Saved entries
.....

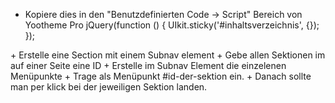 + Kopiere dies in den "Benutzdefinierten Code -> Script" Bereich von Yootheme Pro
jQuery(function () {
UIkit.sticky('#inhaltsverzeichnis', {});
});
</code>
+ Erstelle eine Section mit einem Subnav element
+ Gebe allen Sektionen im auf einer Seite eine ID
+ Erstelle im Subnav Element die einzelenen Menüpunkte
+ Trage als Menüpunkt #id-der-sektion ein.
+ Danach sollte man per klick bei der jeweiligen Sektion landen.
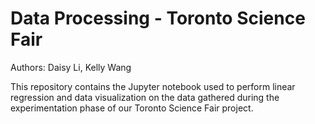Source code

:# Data Processing - Toronto Science Fair

Authors: Daisy Li, Kelly Wang

This repository contains the Jupyter notebook used to perform linear regression and data visualization on the data gathered during the experimentation phase of our Toronto Science Fair project.
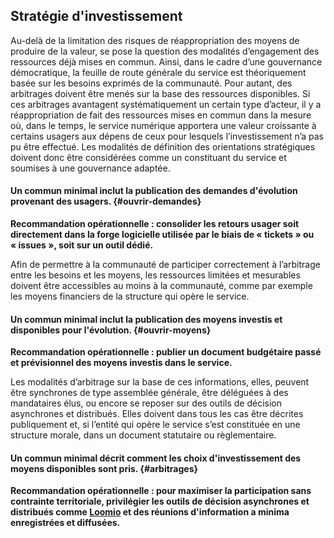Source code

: ## Stratégie d'investissement

Au-delà de la limitation des risques de réappropriation des moyens de produire de la valeur, se pose la question des modalités d’engagement des ressources déjà mises en commun. Ainsi, dans le cadre d’une gouvernance démocratique, la feuille de route générale du service est théoriquement basée sur les besoins exprimés de la communauté. Pour autant, des arbitrages doivent être menés sur la base des ressources disponibles. Si ces arbitrages avantagent systématiquement un certain type d’acteur, il y a réappropriation de fait des ressources mises en commun dans la mesure où, dans le temps, le service numérique apportera une valeur croissante à certains usagers aux dépens de ceux pour lesquels l’investissement n’a pas pu être effectué. Les modalités de définition des orientations stratégiques doivent donc être considérées comme un constituant du service et soumises à une gouvernance adaptée.

#### Un commun minimal inclut la publication des demandes d'évolution provenant des usagers. {#ouvrir-demandes}

**Recommandation opérationnelle : consolider les retours usager soit directement dans la forge logicielle utilisée par le biais de « tickets » ou « issues », soit sur un outil dédié.**

Afin de permettre à la communauté de participer correctement à l’arbitrage entre les besoins et les moyens, les ressources limitées et mesurables doivent être accessibles au moins à la communauté, comme par exemple les moyens financiers de la structure qui opère le service.

#### Un commun minimal inclut la publication des moyens investis et disponibles pour l'évolution. {#ouvrir-moyens}

**Recommandation opérationnelle : publier un document budgétaire passé et prévisionnel des moyens investis dans le service.**

Les modalités d’arbitrage sur la base de ces informations, elles, peuvent être synchrones de type assemblée générale, être déléguées à des mandataires élus, ou encore se reposer sur des outils de décision asynchrones et distribués. Elles doivent dans tous les cas être décrites publiquement et, si l’entité qui opère le service s’est constituée en une structure morale, dans un document statutaire ou règlementaire.

#### Un commun minimal décrit comment les choix d'investissement des moyens disponibles sont pris. {#arbitrages}

**Recommandation opérationnelle : pour maximiser la participation sans contrainte territoriale, privilégier les outils de décision asynchrones et distribués comme [Loomio](https://www.loomio.org) et des réunions d'information a minima enregistrées et diffusées.**
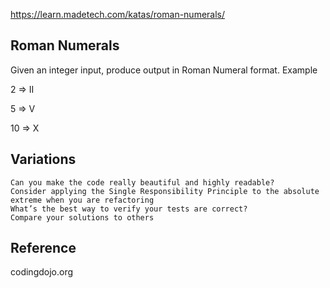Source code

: https://learn.madetech.com/katas/roman-numerals/


## Roman Numerals

Given an integer input, produce output in Roman Numeral format.
Example

2 => II

5 => V

10 => X

## Variations

    Can you make the code really beautiful and highly readable?
    Consider applying the Single Responsibility Principle to the absolute extreme when you are refactoring
    What’s the best way to verify your tests are correct?
    Compare your solutions to others

## Reference

codingdojo.org
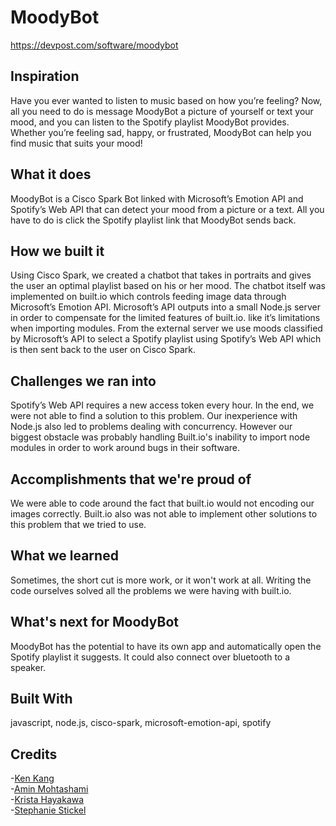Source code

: # MoodyBot
https://devpost.com/software/moodybot

## Inspiration
Have you ever wanted to listen to music based on how you’re feeling? Now, all you need to do is message MoodyBot a picture of yourself or text your mood, and you can listen to the Spotify playlist MoodyBot provides. Whether you’re feeling sad, happy, or frustrated, MoodyBot can help you find music that suits your mood!

## What it does
MoodyBot is a Cisco Spark Bot linked with Microsoft’s Emotion API and Spotify’s Web API that can detect your mood from a picture or a text. All you have to do is click the Spotify playlist link that MoodyBot sends back.

## How we built it
Using Cisco Spark, we created a chatbot that takes in portraits and gives the user an optimal playlist based on his or her mood. The chatbot itself was implemented on built.io which controls feeding image data through Microsoft’s Emotion API. Microsoft’s API outputs into a small Node.js server in order to compensate for the limited features of built.io. like it’s limitations when importing modules. From the external server we use moods classified by Microsoft’s API to select a Spotify playlist using Spotify’s Web API which is then sent back to the user on Cisco Spark.

## Challenges we ran into
Spotify’s Web API requires a new access token every hour. In the end, we were not able to find a solution to this problem. Our inexperience with Node.js also led to problems dealing with concurrency. However our biggest obstacle was probably handling Built.io's inability to import node modules in order to work around bugs in their software.

## Accomplishments that we're proud of
We were able to code around the fact that built.io would not encoding our images correctly. Built.io also was not able to implement other solutions to this problem that we tried to use.

## What we learned
Sometimes, the short cut is more work, or it won't work at all. Writing the code ourselves solved all the problems we were having with built.io.

## What's next for MoodyBot
MoodyBot has the potential to have its own app and automatically open the Spotify playlist it suggests. It could also connect over bluetooth to a speaker.

## Built With
javascript, node.js, cisco-spark, microsoft-emotion-api, spotify

## Credits
-[Ken Kang](https://github.com/kenkangg)<br>
-[Amin Mohtashami](https://github.com/Amin-Mohtashami)<br>
-[Krista Hayakawa](https://github.com/kehayakawa)<br>
-[Stephanie Stickel](https://github.com/stephstickel)<br>
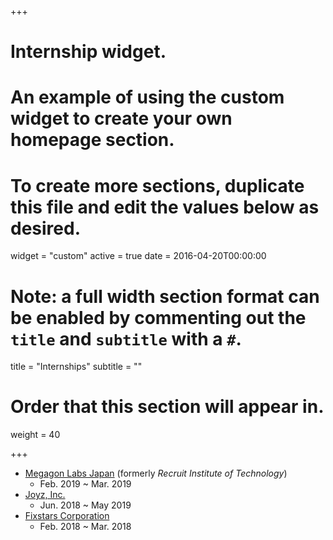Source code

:+++
# Internship widget.
# An example of using the custom widget to create your own homepage section.
# To create more sections, duplicate this file and edit the values below as desired.
widget = "custom"
active = true
date = 2016-04-20T00:00:00

# Note: a full width section format can be enabled by commenting out the `title` and `subtitle` with a `#`.
title = "Internships"
subtitle = ""

# Order that this section will appear in.
weight = 40

+++

- [Megagon Labs Japan](http://www.megagon.ai/) (formerly _Recruit Institute of Technology_)
  - Feb. 2019 ~ Mar. 2019
- [Joyz, Inc.](https://www.joyz.co.jp/)
  - Jun. 2018 ~ May 2019
- [Fixstars Corporation](https://www.fixstars.com/en/)
  - Feb. 2018 ~ Mar. 2018
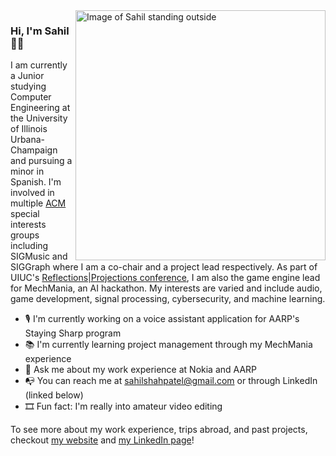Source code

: <img src="https://github.com/sahilshahpatel/sahilshahpatel/blob/master/DSC06228.JPG" align="right" height="400px" alt="Image of Sahil standing outside">

### Hi, I'm Sahil 👋🏽

I am currently a Junior studying Computer Engineering at the University of Illinois Urbana-Champaign and pursuing a minor in Spanish. I'm involved in multiple <a href = "https://acm.org" target = "_blank">ACM</a> special interests groups including SIGMusic and SIGGraph where I am a co-chair and a project lead respectively. As part of UIUC's 
<a href = "https://reflectionsprojections.org" target="_blank">Reflections|Projections conference</a>, I am also the game engine lead for MechMania, an AI hackathon. My interests are varied and include audio, game development, signal processing, cybersecurity, and machine learning.

- 🎙 I'm currently working on a voice assistant application for AARP's Staying Sharp program
- 📚 I'm currently learning project management through my MechMania experience
- 💬 Ask me about my work experience at Nokia and AARP
- 📭 You can reach me at sahilshahpatel@gmail.com or through LinkedIn (linked below)
- 🎞 Fun fact: I'm really into amateur video editing

To see more about my work experience, trips abroad, and past projects, checkout [my website](https://sahilshahpatel.github.io/) and [my LinkedIn page](https://www.linkedin.com/in/sahilshahpatel/)!
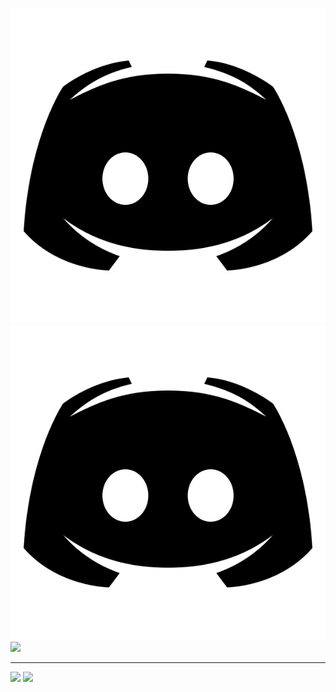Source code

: ![](test/animateddiscord.svg)
[<img src="test/animateddiscord.svg">]()
![](https://my.mixtape.moe/xnaieq.svg)

---

![](https://cdn.rawgit.com/NNTin/test/fbe3b4e3/test/animateddiscord.svg1)
[<img src="https://cdn.rawgit.com/NNTin/test/fbe3b4e3/test/animateddiscord.svg">]()

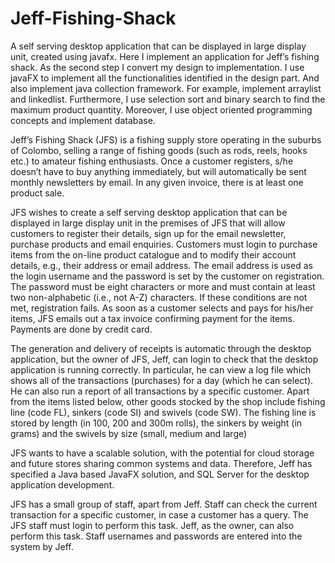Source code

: # Jeff-Fishing-Shack
A self serving desktop application that can be displayed in large display unit, created using javafx.
Here I implement an application for Jeff’s fishing shack. As the second step I convert my design to implementation. I use javaFX to implement all the functionalities identified in the design part. And also implement java collection framework. For example, implement arraylist and linkedlist. Furthermore, I use selection sort and binary search to find the maximum product quantity. Moreover, I use object oriented programming concepts and implement database.

Jeff’s Fishing Shack (JFS) is a fishing supply store operating in the suburbs of Colombo, selling a range of fishing goods (such as rods, reels, hooks etc.) to amateur fishing enthusiasts. Once a customer registers, s/he doesn’t have to buy anything immediately, but will automatically be sent monthly newsletters by email. In any given invoice, there is at least one product sale.

JFS wishes to create a self serving desktop application that can be displayed in large display unit in the premises of JFS that will allow customers to register their details, sign up for the email newsletter, purchase products and email enquiries. Customers must login to purchase items from the on-line product catalogue and to modify their account details, e.g., their address or email address. The email address is used as the login username and the password is set by the customer on registration. The password must be eight characters or more and must contain at least two non-alphabetic (i.e., not A-Z) characters. If these conditions are not met, registration fails. As soon as a customer selects and pays for his/her items, JFS emails out a tax invoice confirming payment for the items. Payments are done by credit card.

The generation and delivery of receipts is automatic through the desktop application, but the owner of JFS, Jeff, can login to check that the desktop application is running correctly. In particular, he can view a log file which shows all of the transactions (purchases) for a day (which he can select). He can also run a report of all transactions by a specific customer. Apart from the items listed below, other goods stocked by the shop include fishing line (code FL), sinkers (code SI) and swivels (code SW). The fishing line is stored by length (in 100, 200 and 300m rolls), the sinkers by weight (in grams) and the swivels by size (small, medium and large)

JFS wants to have a scalable solution, with the potential for cloud storage and future stores sharing common systems and data. Therefore, Jeff has specified a Java based JavaFX solution, and SQL Server for the desktop application development.

JFS has a small group of staff, apart from Jeff. Staff can check the current transaction for a specific customer, in case a customer has a query. The JFS staff must login to perform this task. Jeff, as the owner, can also perform this task. Staff usernames and passwords are entered into the system by Jeff.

.....

● **Your task**
Look through the records above and please copy every line in which the string "opérationnelle" occurs.

● **Solution below**
**Recommandation opérationnelle : consolider les retours usager soit directement dans la forge logicielle utilisée par le biais de « tickets » ou « issues », soit sur un outil dédié.**
**Recommandation opérationnelle : publier un document budgétaire passé et prévisionnel des moyens investis dans le service.**
**Recommandation opérationnelle : pour maximiser la participation sans contrainte territoriale, privilégier les outils de décision asynchrones et distribués comme [Loomio](https://www.loomio.org) et des réunions d'information a minima enregistrées et diffusées.**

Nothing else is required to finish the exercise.